第42話 悪役の流儀







  三発の銃声が鳴り響いたハローワーク(ギルド)内は、それまで武器を手に取ったものたちの喧騒で、熱気に包まれていたのが嘘のようにしんと静まり返り、武器をしまうよう説得していた善良な三人の冒険者が、床に倒れてうめき声をあげていた。


 武器を離そうとしなかった男は、突然の出来事に固まったまま、ようやく理解した頃には震えだし、やがては武器を落として倒れた仲間のもとへと駆け寄った。


 再び時が動き出せば、ハローワーク(ギルド)から逃げ出す奴らを捨て置き、避難誘導ならばコボルト隊の面々に任せよう。

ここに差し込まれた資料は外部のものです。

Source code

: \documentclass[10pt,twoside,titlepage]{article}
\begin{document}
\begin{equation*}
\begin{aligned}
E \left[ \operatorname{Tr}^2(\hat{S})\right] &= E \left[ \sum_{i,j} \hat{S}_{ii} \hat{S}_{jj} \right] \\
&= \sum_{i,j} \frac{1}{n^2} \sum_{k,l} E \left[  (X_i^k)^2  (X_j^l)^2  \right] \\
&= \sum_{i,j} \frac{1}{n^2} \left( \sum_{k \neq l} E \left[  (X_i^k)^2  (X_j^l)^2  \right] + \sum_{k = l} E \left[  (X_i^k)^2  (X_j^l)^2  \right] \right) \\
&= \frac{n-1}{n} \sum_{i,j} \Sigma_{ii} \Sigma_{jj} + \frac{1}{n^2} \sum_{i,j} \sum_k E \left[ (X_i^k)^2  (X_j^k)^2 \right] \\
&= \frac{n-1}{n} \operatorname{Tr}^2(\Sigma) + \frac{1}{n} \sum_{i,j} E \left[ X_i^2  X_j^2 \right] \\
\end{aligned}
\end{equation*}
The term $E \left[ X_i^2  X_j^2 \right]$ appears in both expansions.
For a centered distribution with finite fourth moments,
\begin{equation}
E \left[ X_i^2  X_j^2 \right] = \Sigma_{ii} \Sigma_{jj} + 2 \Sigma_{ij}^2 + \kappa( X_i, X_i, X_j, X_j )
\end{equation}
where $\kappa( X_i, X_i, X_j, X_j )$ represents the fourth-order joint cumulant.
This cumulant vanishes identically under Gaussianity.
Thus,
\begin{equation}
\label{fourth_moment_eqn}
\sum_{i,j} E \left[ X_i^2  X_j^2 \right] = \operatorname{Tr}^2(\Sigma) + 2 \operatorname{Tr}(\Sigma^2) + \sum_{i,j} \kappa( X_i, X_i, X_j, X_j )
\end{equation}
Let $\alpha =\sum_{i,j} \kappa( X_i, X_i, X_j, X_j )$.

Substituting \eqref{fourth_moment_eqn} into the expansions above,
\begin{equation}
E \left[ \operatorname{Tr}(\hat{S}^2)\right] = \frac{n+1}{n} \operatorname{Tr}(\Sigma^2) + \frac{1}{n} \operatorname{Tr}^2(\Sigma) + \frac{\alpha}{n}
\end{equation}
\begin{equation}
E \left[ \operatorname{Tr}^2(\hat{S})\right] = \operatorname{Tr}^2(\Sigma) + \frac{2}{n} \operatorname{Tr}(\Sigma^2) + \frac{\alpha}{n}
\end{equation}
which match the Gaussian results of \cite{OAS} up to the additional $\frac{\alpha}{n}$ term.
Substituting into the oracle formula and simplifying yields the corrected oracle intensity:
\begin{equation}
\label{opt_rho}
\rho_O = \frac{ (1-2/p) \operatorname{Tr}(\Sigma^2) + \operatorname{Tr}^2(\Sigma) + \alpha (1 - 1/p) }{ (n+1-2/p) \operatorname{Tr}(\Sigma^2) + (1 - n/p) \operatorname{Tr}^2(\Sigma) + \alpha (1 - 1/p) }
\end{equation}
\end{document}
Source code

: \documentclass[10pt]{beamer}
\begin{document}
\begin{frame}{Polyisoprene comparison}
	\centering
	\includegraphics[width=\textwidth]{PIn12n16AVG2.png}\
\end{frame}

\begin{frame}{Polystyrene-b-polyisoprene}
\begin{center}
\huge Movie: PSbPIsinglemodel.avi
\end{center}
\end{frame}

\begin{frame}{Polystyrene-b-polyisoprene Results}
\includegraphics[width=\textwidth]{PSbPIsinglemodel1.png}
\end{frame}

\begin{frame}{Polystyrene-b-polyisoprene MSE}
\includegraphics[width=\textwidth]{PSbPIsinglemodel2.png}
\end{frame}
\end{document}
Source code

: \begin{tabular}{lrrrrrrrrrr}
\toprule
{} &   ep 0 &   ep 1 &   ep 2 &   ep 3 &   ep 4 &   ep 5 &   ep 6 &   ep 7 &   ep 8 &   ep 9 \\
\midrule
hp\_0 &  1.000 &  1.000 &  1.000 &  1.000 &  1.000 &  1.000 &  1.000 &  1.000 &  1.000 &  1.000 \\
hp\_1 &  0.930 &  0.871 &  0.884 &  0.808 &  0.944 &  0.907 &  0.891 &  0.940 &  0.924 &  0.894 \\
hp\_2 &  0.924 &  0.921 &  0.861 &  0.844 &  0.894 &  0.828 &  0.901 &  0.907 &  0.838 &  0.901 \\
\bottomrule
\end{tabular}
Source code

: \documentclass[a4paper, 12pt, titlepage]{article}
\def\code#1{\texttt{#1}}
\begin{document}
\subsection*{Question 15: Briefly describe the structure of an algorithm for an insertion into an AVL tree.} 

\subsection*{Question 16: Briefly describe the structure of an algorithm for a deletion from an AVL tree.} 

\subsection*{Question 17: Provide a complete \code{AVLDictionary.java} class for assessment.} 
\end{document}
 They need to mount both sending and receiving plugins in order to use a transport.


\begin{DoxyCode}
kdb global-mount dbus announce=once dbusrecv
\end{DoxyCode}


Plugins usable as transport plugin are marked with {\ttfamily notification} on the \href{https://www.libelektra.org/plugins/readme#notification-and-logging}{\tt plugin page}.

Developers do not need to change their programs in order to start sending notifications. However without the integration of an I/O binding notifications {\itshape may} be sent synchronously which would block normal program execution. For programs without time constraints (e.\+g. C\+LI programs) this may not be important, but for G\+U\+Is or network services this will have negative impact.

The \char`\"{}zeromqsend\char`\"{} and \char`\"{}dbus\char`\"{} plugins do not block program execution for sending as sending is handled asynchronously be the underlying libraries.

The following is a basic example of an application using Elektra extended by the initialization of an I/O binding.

 残って呆然と立ち尽くすもの、そして救護に駆け寄る勇敢な冒険者の中に、それまで敵対していたヒナコも加わり、応急手当て、回復魔法をもってして事の収束にあたった。


 そして、マカロフ PMを手にしたまま警戒を緩めず、周囲の状況を把握した俺は、もう大丈夫だろうとマカロフのセーフティをかけて引き金を引き、『click……』というハンマーを落とした音だけを確認してから、ゆっくりとホルスターに戻した。


 すぐ後ろに立つウィラの方へと視線を向ければ、絶対零度に等しい冷たく鋭い視線と交差した刹那、乾いた音と共に右頬が痛んだのは言うまでもなく、耳鳴りが止まらないね。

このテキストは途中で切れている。